Kathi Hilton Enchanted Desert
Kathi's "Enchanted Desert"

Oil on canvas, 24 x 36
Kathi Hilton Touched by his Grace
Kathi's "Touched by His Grace"

Oil on canvas, 24 x 30

The three of us sat in silence. I made a U-turn on the old airstrip and drove back to town, awed by this glimpse into the mythic life of the first family of desert painters. Kathi—who now lives in Roosevelt, Utah–deserves to be written about without mention of her dad on occasion. She has an art career all her own.

John W and Kathi Hilton
John and Kathi at their first joint exhibition

At Dan’s Bodega Bay gallery, co-owned by his wife Linda Sorensen, customers often prefer Kathi’s pastoral paintings over the work of John Hilton. Still, you can hardly talk about one without the other.

Kathi Hilton and Tricycle
Young Kathi and her prized tricycle

The Hiltons shared a devotion to the palette knife, a love of pink skies and a heaping of family lore and myth. Names like Agnes Pelton, Clyde Forsythe, Maynard Dixon, Nicolai Fechin and Bill Bender weave in and out of John’s life and Kathi’s childhood memories.
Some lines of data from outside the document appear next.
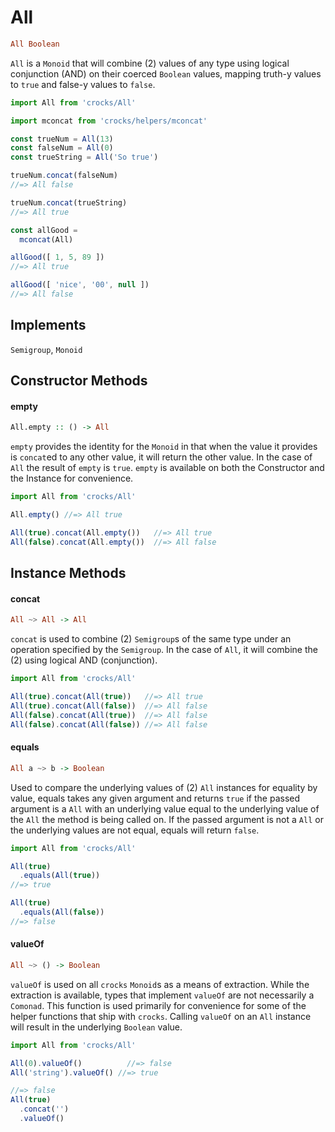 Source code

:  # All

```haskell
All Boolean
```

`All` is a `Monoid` that will combine (2) values of any type using logical
conjunction (AND) on their coerced `Boolean` values, mapping truth-y values to
`true` and false-y values to `false`.

```javascript
import All from 'crocks/All'

import mconcat from 'crocks/helpers/mconcat'

const trueNum = All(13)
const falseNum = All(0)
const trueString = All('So true')

trueNum.concat(falseNum)
//=> All false

trueNum.concat(trueString)
//=> All true

const allGood =
  mconcat(All)

allGood([ 1, 5, 89 ])
//=> All true

allGood([ 'nice', '00', null ])
//=> All false
```

## Implements

`Semigroup`, `Monoid`

## Constructor Methods

#### empty

```haskell
All.empty :: () -> All
```

`empty` provides the identity for the `Monoid` in that when the value it
provides is `concat`ed to any other value, it will return the other value. In
the case of `All` the result of `empty` is `true`. `empty` is available on both
the Constructor and the Instance for convenience.

```javascript
import All from 'crocks/All'

All.empty() //=> All true

All(true).concat(All.empty())   //=> All true
All(false).concat(All.empty())  //=> All false
```

## Instance Methods

#### concat

```haskell
All ~> All -> All
```

`concat` is used to combine (2) `Semigroup`s of the same type under an operation
specified by the `Semigroup`. In the case of `All`, it will combine the (2)
using logical AND (conjunction).

```javascript
import All from 'crocks/All'

All(true).concat(All(true))   //=> All true
All(true).concat(All(false))  //=> All false
All(false).concat(All(true))  //=> All false
All(false).concat(All(false)) //=> All false
```

#### equals

```haskell
All a ~> b -> Boolean
```

Used to compare the underlying values of (2) `All` instances for equality by value, equals takes any given argument and returns `true` if the passed argument is a `All` with an underlying value equal to the underlying value of the `All` the method is being called on. If the passed argument is not a `All` or the underlying values are not equal, equals will return `false`.

```javascript
import All from 'crocks/All'

All(true)
  .equals(All(true))
//=> true

All(true)
  .equals(All(false))
//=> false
```

#### valueOf

```haskell
All ~> () -> Boolean
```

`valueOf` is used on all `crocks` `Monoid`s as a means of extraction. While the
extraction is available, types that implement `valueOf` are not necessarily a
`Comonad`. This function is used primarily for convenience for some of the
helper functions that ship with `crocks`. Calling `valueOf` on an `All` instance
will result in the underlying `Boolean` value.

```javascript
import All from 'crocks/All'

All(0).valueOf()          //=> false
All('string').valueOf() //=> true

//=> false
All(true)
  .concat('')
  .valueOf()
```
Like many stories of dads and daughters, this one has its share of sorrows. While John Hilton gave Kathi a calling and a name, he also abandoned the family when she was young and did not always encourage her art. When she entered a poster contest as a young woman he remarked: “It’s good, Kathi, but you really can’t draw.”

This sometimes-difficult dad also happens to be the best-known of the desert artists, not just for his paintings but also for his shtick. Hilton’s early years spent in China with missionary parents infused him with a love of the exotic, and he later mined the themes of old souls, reincarnation, and the occult to win audiences.

The man mined calcite in Borrego, captured Gila monsters in Baja, sang in Cahuilla and had a poltergeist named Felica. (“Felica was my friend too,” says Kathi.)

Hilton's Gem Shop Business Card

His story is told by Katherine Ainsworth in The Man Who Captured Sunshine with the tall tales left unchallenged.

One such tale: Hilton was friends with Cathedral City’s Agnes Pelton, but he was no fan of abstraction in art. To make his point, he once painted a gag Pelton, slapped on the title Cosmic Metamorphosis, and sold it instantly for $350 (or so he said.)

In another bit of stock showmanship, Hilton held a ceremony each year in which he burned his rejected paintings in a big bonfire in Box Canyon. The bonfire routine was not unique to Hilton but was practiced by other theatrical painters such as Tucson’s Ted de Grazia.

Party at Hilton's Gem Shop circa early 1940's
John Hilton with guitar, Eunice Hilton
(with dark hair) seated on the bed
at the Thermal art and gem shop. (early 1940's)

Born in North Dakota, Hilton first came to Valerie Jean corner in Thermal in 1931. Valerie Jean’s was the famous date shop where old Route 86 meets Ave. 66. Hilton opened his gem and art shop across the street. The ruins of the gemshop were leveled a few years ago; the date shop building still stands.

Hilton’s first wife was Eunice, a nurse. The couple’s daughter Kathi, named after Katherine Ainsworth, Hilton’s biographer and wife of newspaperman, Ed Ainsworth was born in a Mecca doctor’s office in 1939 and spent her early years in the art and gem shop amidst Chuckwallas, geodes and magnetic rocks.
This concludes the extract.